(Exercise materials begins)

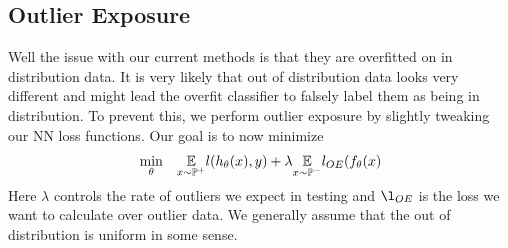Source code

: \documentclass[11pt]{report}
\begin{document}
\subsection{Outlier Exposure}
Well the issue with our current methods is that they are overfitted on in distribution data. It is very likely that out of distribution data looks very different and might lead the overfit classifier to falsely label them as being in distribution. To prevent this, we perform outlier exposure by slightly tweaking our NN loss functions. Our goal is to now minimize
\begin{align}
    \begin{aligned}
            &\operatorname*{min}_{\theta}  && \underset{x \sim \mathbb{P}^+}{\mathbb{E}} l(h_\theta(x),y) + \lambda  \underset{x \sim \mathbb{P}^-}{\mathbb{E}} l_{OE}(f_\theta(x) \\
        \end{aligned} \nonumber
\end{align}
Here \(\lambda\) controls the rate of outliers we expect in testing and \(\l_{OE}\) is the loss we want to calculate over outlier data. We generally assume that the out of distribution is uniform in some sense.
\end{document}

(Exercise materials ends)

__Assignment__
Please set down the records above verbatim, with each picture left out.

__Written response__
Source code

: \documentclass[11pt]{report}
\begin{document}
\subsection{Outlier Exposure}
Well the issue with our current methods is that they are overfitted on in distribution data. It is very likely that out of distribution data looks very different and might lead the overfit classifier to falsely label them as being in distribution. To prevent this, we perform outlier exposure by slightly tweaking our NN loss functions. Our goal is to now minimize
\begin{align}
    \begin{aligned}
            &\operatorname*{min}_{\theta}  && \underset{x \sim \mathbb{P}^+}{\mathbb{E}} l(h_\theta(x),y) + \lambda  \underset{x \sim \mathbb{P}^-}{\mathbb{E}} l_{OE}(f_\theta(x) \\
        \end{aligned} \nonumber
\end{align}
Here \(\lambda\) controls the rate of outliers we expect in testing and \(\l_{OE}\) is the loss we want to calculate over outlier data. We generally assume that the out of distribution is uniform in some sense.
\end{document}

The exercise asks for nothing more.